I was able to run down to Texas right after christmas and do a little hunting and was able to harvest my first Texas Whitetail!

The story is at this link:

http://www.huntaddicts.com/blog

[attachment=0:d3c3p677]txbuck.jpg[/attachment:d3c3p677]


----------



## mikevanwilder (Nov 11, 2008)

Nice buck you got there, like the dark horns!


----------



## dkhntrdstn (Sep 7, 2007)

nice whitetail there.


----------



## wyogoob (Sep 7, 2007)

Congrats, very nice, dark horns.


----------



## sawsman (Sep 13, 2007)

mikevanwilder said:


> Nice buck you got there, like the dark horns!


Exactly what I was going to say..



wyogoob said:


> Congrats, very nice, dark horns.


And this too! 8)


----------



## elk22hunter (Sep 7, 2007)

Nice dark horns! :mrgreen: 

Great buckie


----------



## stillhunterman (Feb 15, 2009)

Great looking animal, congrats! Gonna have to get me a whitetail before these bones get too dang old! -)O(-


----------



## Nor-tah (Dec 16, 2007)

Sweet!! South Texas?? Wait dont answer that... i'll go over to your site. :lol: :mrgreen:


----------



## lehi (Sep 13, 2007)

Those dark horns are awesome! Nice deer!


----------



## bufflehead3 (Jan 5, 2010)

That is a fine looking buck!


----------



## truemule (Sep 12, 2007)

That is a fine looking deer, I don't see the horns everyone is talking about. But, those are a nice set of dark antlers.


----------



## elk22hunter (Sep 7, 2007)

truemule said:


> That is a fine looking deer, I don't see the *horns* everyone is talking about. But, those are a nice set of dark antlers.

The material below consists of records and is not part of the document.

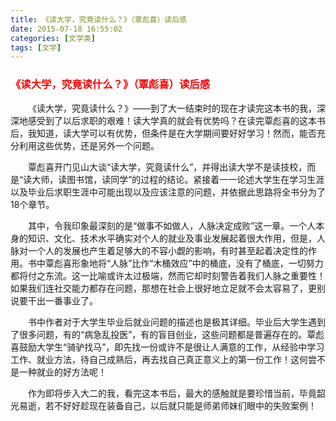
 ```yaml
---
title: 《读大学，究竟读什么？》（覃彪喜）读后感
date: 2015-07-18 16:55:02
categories: [文学类]
tags: [文学]
---
```

### <font style="color: #f00;">《读大学，究竟读什么？》（覃彪喜）读后感</font>
&emsp;&emsp;《读大学，究竟读什么？》——到了大一结束时的现在才读完这本书的我，深深地感受到了以后求职的艰难！读大学真的就会有优势吗？在读完覃彪喜的这本书后，我知道，读大学可以有优势，但条件是在大学期间要好好学习！然而，能否充分利用这些优势，还是另外一个问题。

&emsp;&emsp;覃彪喜开门见山大谈“读大学，究竟读什么”，并得出读大学不是读技校，而是“读大师，读图书馆，读同学”的过程的结论。紧接着一一论述大学生在学习生涯以及毕业后求职生涯中可能出现以及应该注意的问题，并依据此思路将全书分为了18个章节。

&emsp;&emsp;其中，令我印象最深刻的是“做事不如做人，人脉决定成败”这一章。一个人本身的知识、文化、技术水平确实对个人的就业及事业发展起着很大作用，但是，人脉对一个人的发展也产生着足够大的不容小觑的影响，有时甚至起着决定性的作用。书中覃彪喜形象地将“人脉”比作“木桶效应”中的桶底，没有了桶底，一切努力都将付之东流。这一比喻或许太过极端，然而它却时刻警告着我们人脉之重要性！如果我们连社交能力都存在问题，那想在社会上很好地立足就不会太容易了，更别说要干出一番事业了。

&emsp;&emsp;书中作者对于大学生毕业后就业问题的描述也是极其详细。毕业后大学生遇到了很多问题，有的“病急乱投医”，有的盲目创业，这些问题都是普遍存在的。覃彪喜鼓励大学生“骑驴找马”，即先找一份或许不是很让人满意的工作，从经验中学习工作、就业方法，待自己成熟后，再去找自己真正意义上的第一份工作！这何尝不是一种就业的好方法呢！

&emsp;&emsp;作为即将步入大二的我，看完这本书后，最大的感触就是要珍惜当前，毕竟韶光易逝，若不好好趁现在装备自己，以后就只能是师弟师妹们眼中的失败案例！ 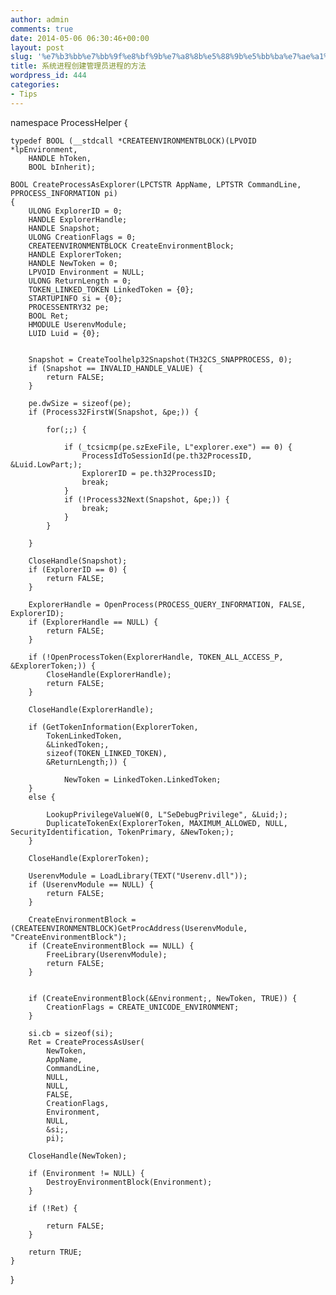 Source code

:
 ```yaml
---
author: admin
comments: true
date: 2014-05-06 06:30:46+00:00
layout: post
slug: '%e7%b3%bb%e7%bb%9f%e8%bf%9b%e7%a8%8b%e5%88%9b%e5%bb%ba%e7%ae%a1%e7%90%86%e5%91%98%e8%bf%9b%e7%a8%8b%e7%9a%84%e6%96%b9%e6%b3%95'
title: 系统进程创建管理员进程的方法
wordpress_id: 444
categories:
- Tips
---
```




namespace ProcessHelper {

	typedef BOOL (__stdcall *CREATEENVIRONMENTBLOCK)(LPVOID *lpEnvironment,
		HANDLE hToken,
		BOOL bInherit);

	BOOL CreateProcessAsExplorer(LPCTSTR AppName, LPTSTR CommandLine, PPROCESS_INFORMATION pi)
	{
		ULONG ExplorerID = 0;
		HANDLE ExplorerHandle;
		HANDLE Snapshot;
		ULONG CreationFlags = 0;
		CREATEENVIRONMENTBLOCK CreateEnvironmentBlock;
		HANDLE ExplorerToken;
		HANDLE NewToken = 0;
		LPVOID Environment = NULL;
		ULONG ReturnLength = 0;
		TOKEN_LINKED_TOKEN LinkedToken = {0};
		STARTUPINFO si = {0};
		PROCESSENTRY32 pe;
		BOOL Ret;
		HMODULE UserenvModule;
		LUID Luid = {0};


		Snapshot = CreateToolhelp32Snapshot(TH32CS_SNAPPROCESS, 0);
		if (Snapshot == INVALID_HANDLE_VALUE) {
			return FALSE;
		}

		pe.dwSize = sizeof(pe);
		if (Process32FirstW(Snapshot, &pe;)) {

			for(;;) {

				if (_tcsicmp(pe.szExeFile, L"explorer.exe") == 0) {
					ProcessIdToSessionId(pe.th32ProcessID, &Luid.LowPart;);
					ExplorerID = pe.th32ProcessID;
					break;
				}
				if (!Process32Next(Snapshot, &pe;)) {
					break;
				}
			}

		}

		CloseHandle(Snapshot);
		if (ExplorerID == 0) {
			return FALSE;
		}

		ExplorerHandle = OpenProcess(PROCESS_QUERY_INFORMATION, FALSE, ExplorerID);
		if (ExplorerHandle == NULL) {
			return FALSE;
		}

		if (!OpenProcessToken(ExplorerHandle, TOKEN_ALL_ACCESS_P, &ExplorerToken;)) {
			CloseHandle(ExplorerHandle);
			return FALSE;
		}

		CloseHandle(ExplorerHandle);

		if (GetTokenInformation(ExplorerToken, 
			TokenLinkedToken, 
			&LinkedToken;, 
			sizeof(TOKEN_LINKED_TOKEN), 
			&ReturnLength;)) {

				NewToken = LinkedToken.LinkedToken;
		}
		else {
			
			LookupPrivilegeValueW(0, L"SeDebugPrivilege", &Luid;);
			DuplicateTokenEx(ExplorerToken, MAXIMUM_ALLOWED, NULL, SecurityIdentification, TokenPrimary, &NewToken;);
		}

		CloseHandle(ExplorerToken);

		UserenvModule = LoadLibrary(TEXT("Userenv.dll"));
		if (UserenvModule == NULL) {
			return FALSE;
		}

		CreateEnvironmentBlock = (CREATEENVIRONMENTBLOCK)GetProcAddress(UserenvModule, "CreateEnvironmentBlock");
		if (CreateEnvironmentBlock == NULL) {
			FreeLibrary(UserenvModule);
			return FALSE;
		}


		if (CreateEnvironmentBlock(&Environment;, NewToken, TRUE)) {
			CreationFlags = CREATE_UNICODE_ENVIRONMENT;
		}

		si.cb = sizeof(si);
		Ret = CreateProcessAsUser(
			NewToken,
			AppName,
			CommandLine,
			NULL,
			NULL,
			FALSE,
			CreationFlags,
			Environment,
			NULL,
			&si;,
			pi);

		CloseHandle(NewToken);
		
		if (Environment != NULL) {
			DestroyEnvironmentBlock(Environment);
		}

		if (!Ret) {

			return FALSE;
		}

		return TRUE;
	}
}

You are like my kids! :mrgreen:

There are a few of you that didn't mention the "Dark Horns". Please go back and edit your posts.


----------



## jungle (May 10, 2008)

Nice whitetail! Good job. I read your blog.....

We still hunt whitetails all the time. We use grunt calls when we kick them up to stop them for a shot.


----------



## svmoose (Feb 28, 2008)

Thanks guys. I am pretty excited with him. And I like his dark antlers as well.



jungle said:


> Nice whitetail! Good job. I read your blog.....
> 
> We still hunt whitetails all the time. We use grunt calls when we kick them up to stop them for a shot.


Thanks for that. I tried stopping them by trying to imitate them, but I'm sure a call would work much better. The country we hunt is pretty hard because it is pretty thick stuff, not like the mesquite thick, but a lot of what they call shin oak, cedar, and live oak. There aren't a lot of places that you can see more than about 30 yards, unless you gain some elevation either by climbing into an elevated stand or out on a higher ridge. Whitetails are a very wary deer, that is for sure. I'll have to try stopping them with a grunt call while still hunting. Thanks again for the tip.


----------



## lehi (Sep 13, 2007)

"horn" sounds cooler. Plus it rhymes with porn, hence "Horn Porn"


----------